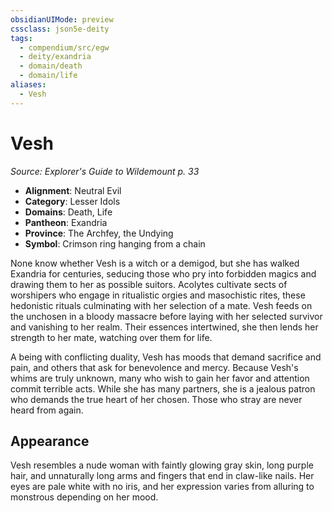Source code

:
 ```yaml
---
obsidianUIMode: preview
cssclass: json5e-deity
tags:
  - compendium/src/egw
  - deity/exandria
  - domain/death
  - domain/life
aliases:
  - Vesh
---
```

# Vesh
*Source: Explorer's Guide to Wildemount p. 33* 

- **Alignment**: Neutral Evil
- **Category**: Lesser Idols
- **Domains**: Death, Life
- **Pantheon**: Exandria
- **Province**: The Archfey, the Undying
- **Symbol**: Crimson ring hanging from a chain

None know whether Vesh is a witch or a demigod, but she has walked Exandria for centuries, seducing those who pry into forbidden magics and drawing them to her as possible suitors. Acolytes cultivate sects of worshipers who engage in ritualistic orgies and masochistic rites, these hedonistic rituals culminating with her selection of a mate. Vesh feeds on the unchosen in a bloody massacre before laying with her selected survivor and vanishing to her realm. Their essences intertwined, she then lends her strength to her mate, watching over them for life.

A being with conflicting duality, Vesh has moods that demand sacrifice and pain, and others that ask for benevolence and mercy. Because Vesh's whims are truly unknown, many who wish to gain her favor and attention commit terrible acts. While she has many partners, she is a jealous patron who demands the true heart of her chosen. Those who stray are never heard from again.

## Appearance

Vesh resembles a nude woman with faintly glowing gray skin, long purple hair, and unnaturally long arms and fingers that end in claw-like nails. Her eyes are pale white with no iris, and her expression varies from alluring to monstrous depending on her mood.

══════

▶ **Work to complete**: Using the data above, state the number of lines that contain the word "deity"; add nothing else.

▶ **Task solution**: 2